DATA EXCERPTS:
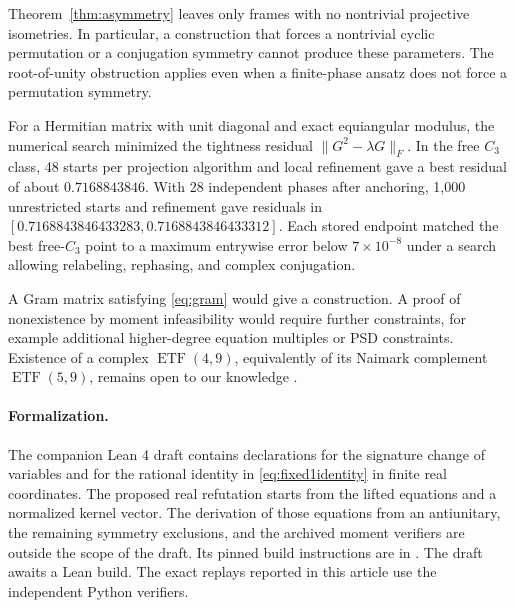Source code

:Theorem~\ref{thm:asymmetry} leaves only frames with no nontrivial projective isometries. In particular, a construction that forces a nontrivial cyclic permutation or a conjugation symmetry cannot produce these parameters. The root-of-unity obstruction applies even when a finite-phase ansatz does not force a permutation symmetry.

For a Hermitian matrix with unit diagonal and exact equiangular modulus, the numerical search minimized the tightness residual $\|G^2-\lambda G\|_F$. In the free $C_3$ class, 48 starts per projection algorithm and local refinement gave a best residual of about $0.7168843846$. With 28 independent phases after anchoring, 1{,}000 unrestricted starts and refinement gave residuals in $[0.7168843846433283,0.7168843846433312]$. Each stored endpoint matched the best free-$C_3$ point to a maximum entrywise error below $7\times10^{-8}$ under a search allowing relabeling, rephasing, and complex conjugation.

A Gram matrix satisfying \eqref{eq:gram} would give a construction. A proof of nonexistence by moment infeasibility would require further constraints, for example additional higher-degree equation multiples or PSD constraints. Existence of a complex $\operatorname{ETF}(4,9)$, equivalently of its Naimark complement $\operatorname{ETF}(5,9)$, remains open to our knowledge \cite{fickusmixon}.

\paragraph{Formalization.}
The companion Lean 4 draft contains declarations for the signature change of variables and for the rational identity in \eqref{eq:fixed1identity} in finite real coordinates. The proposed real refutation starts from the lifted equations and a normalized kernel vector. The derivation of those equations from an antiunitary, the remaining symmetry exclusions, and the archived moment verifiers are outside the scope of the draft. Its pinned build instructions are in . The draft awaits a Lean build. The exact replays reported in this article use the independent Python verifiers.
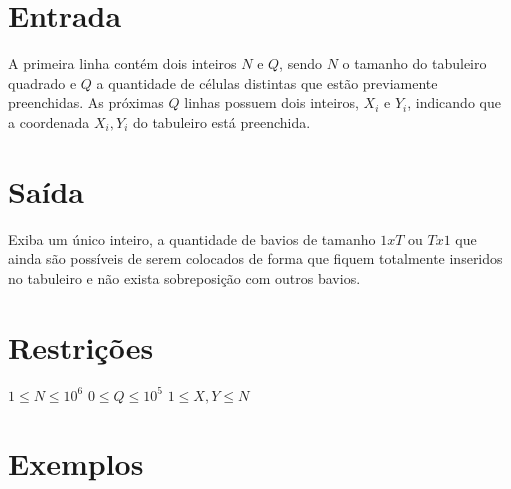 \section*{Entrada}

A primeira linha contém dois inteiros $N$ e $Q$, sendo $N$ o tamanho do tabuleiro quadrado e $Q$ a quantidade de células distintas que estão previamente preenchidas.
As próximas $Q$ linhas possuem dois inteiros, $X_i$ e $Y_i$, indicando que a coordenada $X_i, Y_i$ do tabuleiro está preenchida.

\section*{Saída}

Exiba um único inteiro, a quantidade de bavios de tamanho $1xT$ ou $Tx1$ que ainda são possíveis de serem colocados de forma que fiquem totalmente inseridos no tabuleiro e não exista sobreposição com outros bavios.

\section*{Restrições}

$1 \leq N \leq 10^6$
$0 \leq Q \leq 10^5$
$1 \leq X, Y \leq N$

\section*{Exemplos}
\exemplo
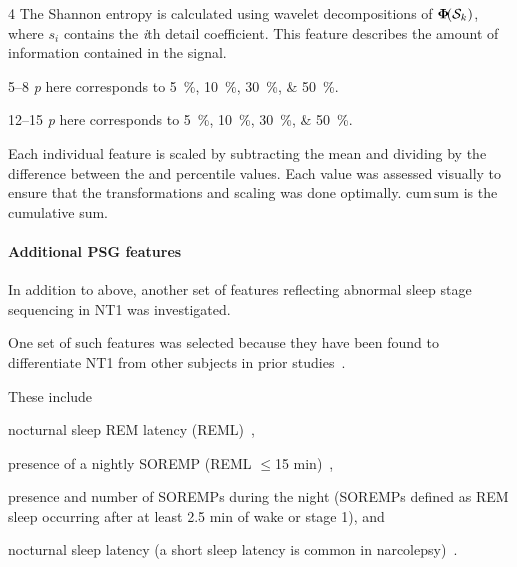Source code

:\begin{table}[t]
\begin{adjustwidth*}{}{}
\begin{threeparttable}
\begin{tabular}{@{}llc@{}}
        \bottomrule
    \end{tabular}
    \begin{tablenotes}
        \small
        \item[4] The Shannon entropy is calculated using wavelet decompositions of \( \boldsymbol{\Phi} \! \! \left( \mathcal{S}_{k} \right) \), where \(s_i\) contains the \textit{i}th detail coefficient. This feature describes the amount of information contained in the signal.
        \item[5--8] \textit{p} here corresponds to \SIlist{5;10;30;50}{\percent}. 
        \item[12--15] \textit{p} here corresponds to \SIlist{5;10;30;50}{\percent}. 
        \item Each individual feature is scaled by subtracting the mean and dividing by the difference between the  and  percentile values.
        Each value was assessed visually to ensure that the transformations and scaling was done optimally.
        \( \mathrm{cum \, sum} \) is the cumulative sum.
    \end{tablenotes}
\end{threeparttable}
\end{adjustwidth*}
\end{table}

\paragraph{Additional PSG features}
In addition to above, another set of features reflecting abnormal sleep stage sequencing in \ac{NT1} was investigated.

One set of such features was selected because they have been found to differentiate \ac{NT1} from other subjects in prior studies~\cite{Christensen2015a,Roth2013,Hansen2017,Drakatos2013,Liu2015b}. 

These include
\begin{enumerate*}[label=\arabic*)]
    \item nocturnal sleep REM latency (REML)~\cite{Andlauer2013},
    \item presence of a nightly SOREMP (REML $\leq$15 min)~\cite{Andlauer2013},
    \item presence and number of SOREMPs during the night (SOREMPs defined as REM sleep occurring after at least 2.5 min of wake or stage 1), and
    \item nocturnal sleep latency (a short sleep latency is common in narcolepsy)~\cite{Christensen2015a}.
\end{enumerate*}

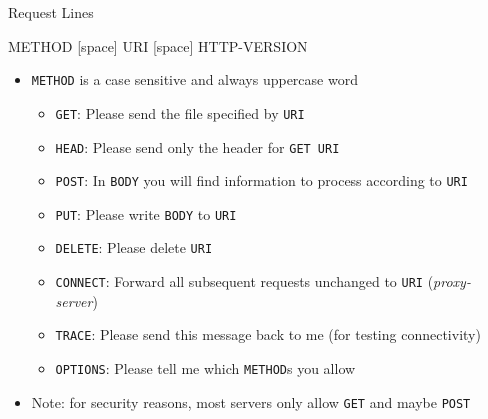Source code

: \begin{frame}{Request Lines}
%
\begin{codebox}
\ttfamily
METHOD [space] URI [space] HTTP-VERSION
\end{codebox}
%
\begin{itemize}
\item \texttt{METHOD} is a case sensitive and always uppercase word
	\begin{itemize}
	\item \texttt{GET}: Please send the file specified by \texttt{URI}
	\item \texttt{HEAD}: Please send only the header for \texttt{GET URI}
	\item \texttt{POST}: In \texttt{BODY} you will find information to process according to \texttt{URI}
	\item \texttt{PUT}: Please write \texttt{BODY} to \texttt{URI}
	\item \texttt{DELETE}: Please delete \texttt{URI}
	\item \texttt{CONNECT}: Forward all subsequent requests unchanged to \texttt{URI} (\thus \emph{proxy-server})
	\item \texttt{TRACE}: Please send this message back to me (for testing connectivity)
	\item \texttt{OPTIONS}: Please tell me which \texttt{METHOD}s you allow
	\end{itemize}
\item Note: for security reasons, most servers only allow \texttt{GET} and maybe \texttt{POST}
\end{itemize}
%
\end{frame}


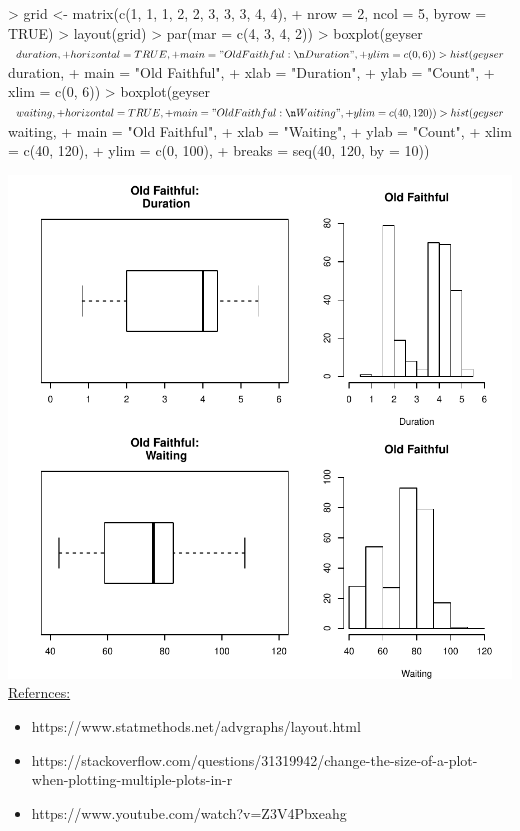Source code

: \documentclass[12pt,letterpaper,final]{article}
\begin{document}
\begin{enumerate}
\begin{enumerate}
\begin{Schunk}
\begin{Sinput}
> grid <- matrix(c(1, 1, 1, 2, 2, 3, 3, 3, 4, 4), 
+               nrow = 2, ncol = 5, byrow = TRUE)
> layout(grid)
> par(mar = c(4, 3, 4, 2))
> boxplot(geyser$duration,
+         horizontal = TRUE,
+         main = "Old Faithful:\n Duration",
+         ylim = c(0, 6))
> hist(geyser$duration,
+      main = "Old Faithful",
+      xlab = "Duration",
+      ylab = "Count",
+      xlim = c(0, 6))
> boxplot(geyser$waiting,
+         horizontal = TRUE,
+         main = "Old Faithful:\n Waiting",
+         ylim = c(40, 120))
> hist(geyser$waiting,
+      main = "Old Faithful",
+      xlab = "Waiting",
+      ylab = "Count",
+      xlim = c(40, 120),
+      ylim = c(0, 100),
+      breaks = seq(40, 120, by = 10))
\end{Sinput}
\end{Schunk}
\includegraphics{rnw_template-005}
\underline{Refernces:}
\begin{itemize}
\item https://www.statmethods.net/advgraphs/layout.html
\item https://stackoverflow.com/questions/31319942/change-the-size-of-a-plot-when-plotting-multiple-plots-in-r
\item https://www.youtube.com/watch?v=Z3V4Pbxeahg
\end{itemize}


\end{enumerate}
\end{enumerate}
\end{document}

TASK GOAL:
Transcribe all records verbatim and omit each image.

SOLUTION TO THIS TASK:
Source code

:Theorem~\ref{thm:asymmetry} leaves only frames with no nontrivial projective isometries. In particular, a construction that forces a nontrivial cyclic permutation or a conjugation symmetry cannot produce these parameters. The root-of-unity obstruction applies even when a finite-phase ansatz does not force a permutation symmetry.

For a Hermitian matrix with unit diagonal and exact equiangular modulus, the numerical search minimized the tightness residual $\|G^2-\lambda G\|_F$. In the free $C_3$ class, 48 starts per projection algorithm and local refinement gave a best residual of about $0.7168843846$. With 28 independent phases after anchoring, 1{,}000 unrestricted starts and refinement gave residuals in $[0.7168843846433283,0.7168843846433312]$. Each stored endpoint matched the best free-$C_3$ point to a maximum entrywise error below $7\times10^{-8}$ under a search allowing relabeling, rephasing, and complex conjugation.

A Gram matrix satisfying \eqref{eq:gram} would give a construction. A proof of nonexistence by moment infeasibility would require further constraints, for example additional higher-degree equation multiples or PSD constraints. Existence of a complex $\operatorname{ETF}(4,9)$, equivalently of its Naimark complement $\operatorname{ETF}(5,9)$, remains open to our knowledge \cite{fickusmixon}.

\paragraph{Formalization.}
The companion Lean 4 draft contains declarations for the signature change of variables and for the rational identity in \eqref{eq:fixed1identity} in finite real coordinates. The proposed real refutation starts from the lifted equations and a normalized kernel vector. The derivation of those equations from an antiunitary, the remaining symmetry exclusions, and the archived moment verifiers are outside the scope of the draft. Its pinned build instructions are in . The draft awaits a Lean build. The exact replays reported in this article use the independent Python verifiers.
 \section*{Entrada}

A primeira linha contém dois inteiros $N$ e $Q$, sendo $N$ o tamanho do tabuleiro quadrado e $Q$ a quantidade de células distintas que estão previamente preenchidas.
As próximas $Q$ linhas possuem dois inteiros, $X_i$ e $Y_i$, indicando que a coordenada $X_i, Y_i$ do tabuleiro está preenchida.

\section*{Saída}

Exiba um único inteiro, a quantidade de bavios de tamanho $1xT$ ou $Tx1$ que ainda são possíveis de serem colocados de forma que fiquem totalmente inseridos no tabuleiro e não exista sobreposição com outros bavios.

\section*{Restrições}

$1 \leq N \leq 10^6$
$0 \leq Q \leq 10^5$
$1 \leq X, Y \leq N$

\section*{Exemplos}
\exemplo
Source code

:\begin{table}[t]
\begin{adjustwidth*}{}{}
\begin{threeparttable}
\begin{tabular}{@{}llc@{}}
        \bottomrule
    \end{tabular}
    \begin{tablenotes}
        \small
        \item[4] The Shannon entropy is calculated using wavelet decompositions of \( \boldsymbol{\Phi} \! \! \left( \mathcal{S}_{k} \right) \), where \(s_i\) contains the \textit{i}th detail coefficient. This feature describes the amount of information contained in the signal.
        \item[5--8] \textit{p} here corresponds to \SIlist{5;10;30;50}{\percent}. 
        \item[12--15] \textit{p} here corresponds to \SIlist{5;10;30;50}{\percent}. 
        \item Each individual feature is scaled by subtracting the mean and dividing by the difference between the  and  percentile values.
        Each value was assessed visually to ensure that the transformations and scaling was done optimally.
        \( \mathrm{cum \, sum} \) is the cumulative sum.
    \end{tablenotes}
\end{threeparttable}
\end{adjustwidth*}
\end{table}

\paragraph{Additional PSG features}
In addition to above, another set of features reflecting abnormal sleep stage sequencing in \ac{NT1} was investigated.

One set of such features was selected because they have been found to differentiate \ac{NT1} from other subjects in prior studies~\cite{Christensen2015a,Roth2013,Hansen2017,Drakatos2013,Liu2015b}. 

These include
\begin{enumerate*}[label=\arabic*)]
    \item nocturnal sleep REM latency (REML)~\cite{Andlauer2013},
    \item presence of a nightly SOREMP (REML $\leq$15 min)~\cite{Andlauer2013},
    \item presence and number of SOREMPs during the night (SOREMPs defined as REM sleep occurring after at least 2.5 min of wake or stage 1), and
    \item nocturnal sleep latency (a short sleep latency is common in narcolepsy)~\cite{Christensen2015a}.
\end{enumerate*}

Source code

: \begin{frame}{Request Lines}
%
\begin{codebox}
\ttfamily
METHOD [space] URI [space] HTTP-VERSION
\end{codebox}
%
\begin{itemize}
\item \texttt{METHOD} is a case sensitive and always uppercase word
	\begin{itemize}
	\item \texttt{GET}: Please send the file specified by \texttt{URI}
	\item \texttt{HEAD}: Please send only the header for \texttt{GET URI}
	\item \texttt{POST}: In \texttt{BODY} you will find information to process according to \texttt{URI}
	\item \texttt{PUT}: Please write \texttt{BODY} to \texttt{URI}
	\item \texttt{DELETE}: Please delete \texttt{URI}
	\item \texttt{CONNECT}: Forward all subsequent requests unchanged to \texttt{URI} (\thus \emph{proxy-server})
	\item \texttt{TRACE}: Please send this message back to me (for testing connectivity)
	\item \texttt{OPTIONS}: Please tell me which \texttt{METHOD}s you allow
	\end{itemize}
\item Note: for security reasons, most servers only allow \texttt{GET} and maybe \texttt{POST}
\end{itemize}
%
\end{frame}


Source code

: \documentclass[12pt,letterpaper,final]{article}
\begin{document}
\begin{enumerate}
\begin{enumerate}
\begin{Schunk}
\begin{Sinput}
> grid <- matrix(c(1, 1, 1, 2, 2, 3, 3, 3, 4, 4), 
+               nrow = 2, ncol = 5, byrow = TRUE)
> layout(grid)
> par(mar = c(4, 3, 4, 2))
> boxplot(geyser$duration,
+         horizontal = TRUE,
+         main = "Old Faithful:\n Duration",
+         ylim = c(0, 6))
> hist(geyser$duration,
+      main = "Old Faithful",
+      xlab = "Duration",
+      ylab = "Count",
+      xlim = c(0, 6))
> boxplot(geyser$waiting,
+         horizontal = TRUE,
+         main = "Old Faithful:\n Waiting",
+         ylim = c(40, 120))
> hist(geyser$waiting,
+      main = "Old Faithful",
+      xlab = "Waiting",
+      ylab = "Count",
+      xlim = c(40, 120),
+      ylim = c(0, 100),
+      breaks = seq(40, 120, by = 10))
\end{Sinput}
\end{Schunk}
\includegraphics{rnw_template-005}
\underline{Refernces:}
\begin{itemize}
\item https://www.statmethods.net/advgraphs/layout.html
\item https://stackoverflow.com/questions/31319942/change-the-size-of-a-plot-when-plotting-multiple-plots-in-r
\item https://www.youtube.com/watch?v=Z3V4Pbxeahg
\end{itemize}


\end{enumerate}
\end{enumerate}
\end{document}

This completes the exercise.